From: Linda Sims <lsims -at- DSET -dot- COM>
Date: Tue, 25 May 1999 16:44:07 -0400

Robert Heath wrote:

The "Newspeak" column by Wayne Grytting in the current edition of Z Magazine
has this following small article:

Thesaurus Blues
---------------
The rivalry between Netscape's Navigator and Microsoft's Explorer web
browser has led to some recent caualties on the linguistic field. To get the
latest in correct terminology, we turn to Microsoft's "Manual of Style for
Technical Publications" (2nd edition, 1998, p. 185) where we find the
following instruction:

"Avoid the term 'navigate' to refer to moving from site to site, page to
page within a site, or link to link on the Internet...Instead use 'explore'
or 'move through' to refer to sequentially moving from one link or site to
another, or a similar neutral term describing the action."

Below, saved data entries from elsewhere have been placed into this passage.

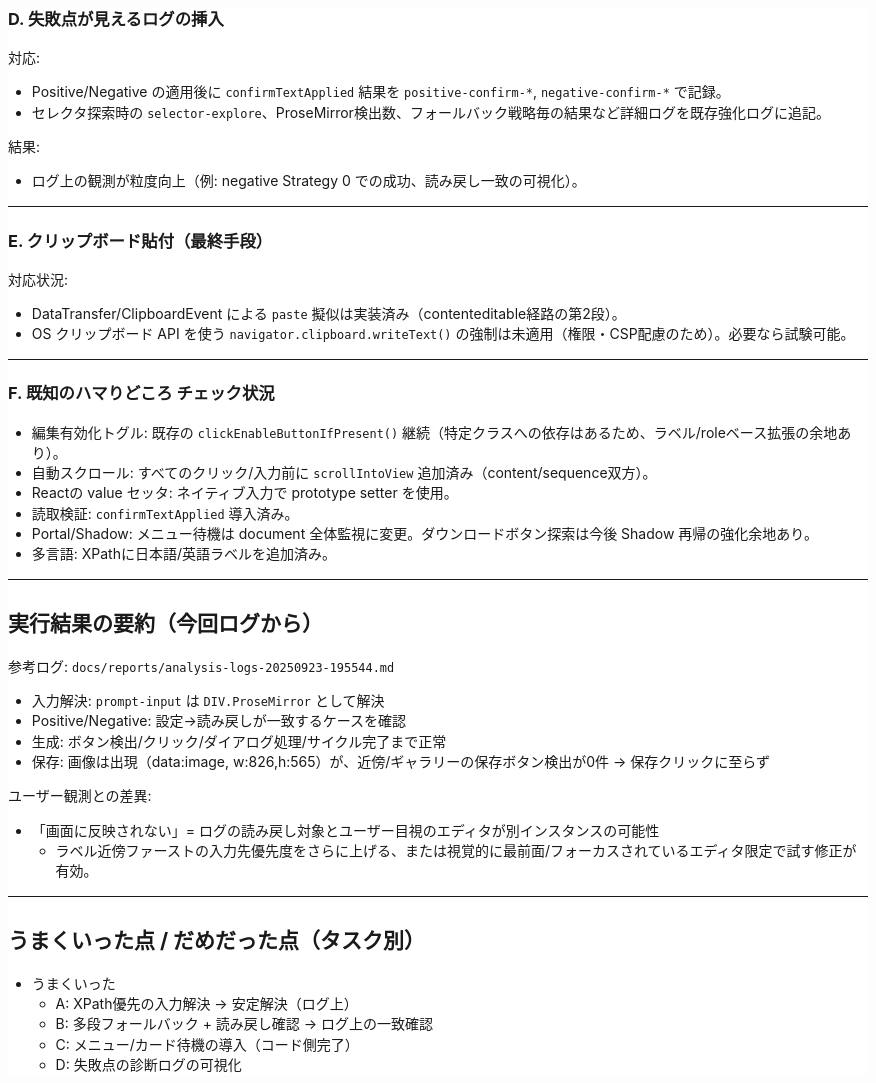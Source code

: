 
### D. 失敗点が見えるログの挿入

対応:
- Positive/Negative の適用後に `confirmTextApplied` 結果を `positive-confirm-*`, `negative-confirm-*` で記録。
- セレクタ探索時の `selector-explore`、ProseMirror検出数、フォールバック戦略毎の結果など詳細ログを既存強化ログに追記。

結果:
- ログ上の観測が粒度向上（例: negative Strategy 0 での成功、読み戻し一致の可視化）。

---

### E. クリップボード貼付（最終手段）

対応状況:
- DataTransfer/ClipboardEvent による `paste` 擬似は実装済み（contenteditable経路の第2段）。
- OS クリップボード API を使う `navigator.clipboard.writeText()` の強制は未適用（権限・CSP配慮のため）。必要なら試験可能。

---

### F. 既知のハマりどころ チェック状況

- 編集有効化トグル: 既存の `clickEnableButtonIfPresent()` 継続（特定クラスへの依存はあるため、ラベル/roleベース拡張の余地あり）。
- 自動スクロール: すべてのクリック/入力前に `scrollIntoView` 追加済み（content/sequence双方）。
- Reactの value セッタ: ネイティブ入力で prototype setter を使用。
- 読取検証: `confirmTextApplied` 導入済み。
- Portal/Shadow: メニュー待機は document 全体監視に変更。ダウンロードボタン探索は今後 Shadow 再帰の強化余地あり。
- 多言語: XPathに日本語/英語ラベルを追加済み。

---

## 実行結果の要約（今回ログから）

参考ログ: `docs/reports/analysis-logs-20250923-195544.md`

- 入力解決: `prompt-input` は `DIV.ProseMirror` として解決
- Positive/Negative: 設定→読み戻しが一致するケースを確認
- 生成: ボタン検出/クリック/ダイアログ処理/サイクル完了まで正常
- 保存: 画像は出現（data:image, w:826,h:565）が、近傍/ギャラリーの保存ボタン検出が0件 → 保存クリックに至らず

ユーザー観測との差異:
- 「画面に反映されない」= ログの読み戻し対象とユーザー目視のエディタが別インスタンスの可能性
  - ラベル近傍ファーストの入力先優先度をさらに上げる、または視覚的に最前面/フォーカスされているエディタ限定で試す修正が有効。

---

## うまくいった点 / だめだった点（タスク別）

- うまくいった
  - A: XPath優先の入力解決 → 安定解決（ログ上）
  - B: 多段フォールバック + 読み戻し確認 → ログ上の一致確認
  - C: メニュー/カード待機の導入（コード側完了）
  - D: 失敗点の診断ログの可視化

...(rest of the article snipped)...

Has anyone read this instruction in Microsoft's guide? What do you think of
it? And what do you think of the word "explore" or the words "move through"
rather than "navigate"? (I haven't seen this addressed in the archives.)

I think that Microsoft is not so subtly trying to reinforce use of Internet Explorer over Navigator by its choice of words. Why not chuck both words and use "Go to http:/www.genericsite.domain/whatever" and "Open the  'http:/www.genericsite.domain/whatever ' link" instead?
 
-- 
Linda Sims
Technical Writer
DSET

Writing is easy. All you do is stare at a blank sheet of paper until drops of blood form on your forehead.